→ Exercise data:
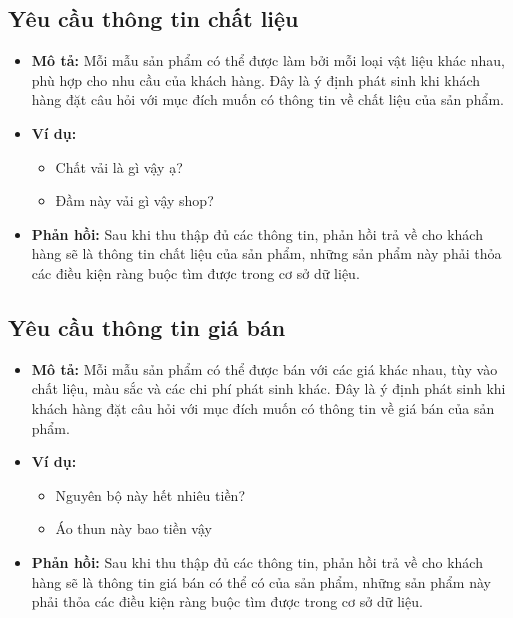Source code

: \subsection{Yêu cầu thông tin chất liệu}
\begin{itemize}
    \item \textbf{Mô tả:} Mỗi mẫu sản phẩm có thể được làm bởi mỗi loại vật liệu khác nhau, phù hợp cho nhu cầu của khách hàng. Đây là ý định phát sinh khi khách hàng đặt câu hỏi với mục đích muốn có thông tin về chất liệu của sản phẩm.
    \item \textbf{Ví dụ:}
    \begin{itemize}
        \item Chất vải là gì vậy ạ?
        \item Đầm này vải gì vậy shop?
    \end{itemize}
    \item \textbf{Phản hồi:} Sau khi thu thập đủ các thông tin, phản hồi trả về cho khách hàng sẽ là thông tin chất liệu của sản phẩm, những sản phẩm này phải thỏa các điều kiện ràng buộc tìm được trong cơ sở dữ liệu.
\end{itemize}

\subsection{Yêu cầu thông tin giá bán}
\begin{itemize}
    \item \textbf{Mô tả:} Mỗi mẫu sản phẩm có thể được bán với các giá khác nhau, tùy vào chất liệu, màu sắc và các chi phí phát sinh khác. Đây là ý định phát sinh khi khách hàng đặt câu hỏi với mục đích muốn có thông tin về giá bán của sản phẩm.
    \item \textbf{Ví dụ:}
    \begin{itemize}
        \item Nguyên bộ này hết nhiêu tiền?
        \item Áo thun này bao tiền vậy
    \end{itemize}
    \item \textbf{Phản hồi:} Sau khi thu thập đủ các thông tin, phản hồi trả về cho khách hàng sẽ là thông tin giá bán có thể có của sản phẩm, những sản phẩm này phải thỏa các điều kiện ràng buộc tìm được trong cơ sở dữ liệu.
\end{itemize}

→ Aim of the task: Scan the entries above and show each line that contains the word "kiện".

→ Output for this task:
    \item \textbf{Phản hồi:} Sau khi thu thập đủ các thông tin, phản hồi trả về cho khách hàng sẽ là thông tin chất liệu của sản phẩm, những sản phẩm này phải thỏa các điều kiện ràng buộc tìm được trong cơ sở dữ liệu.
    \item \textbf{Phản hồi:} Sau khi thu thập đủ các thông tin, phản hồi trả về cho khách hàng sẽ là thông tin giá bán có thể có của sản phẩm, những sản phẩm này phải thỏa các điều kiện ràng buộc tìm được trong cơ sở dữ liệu.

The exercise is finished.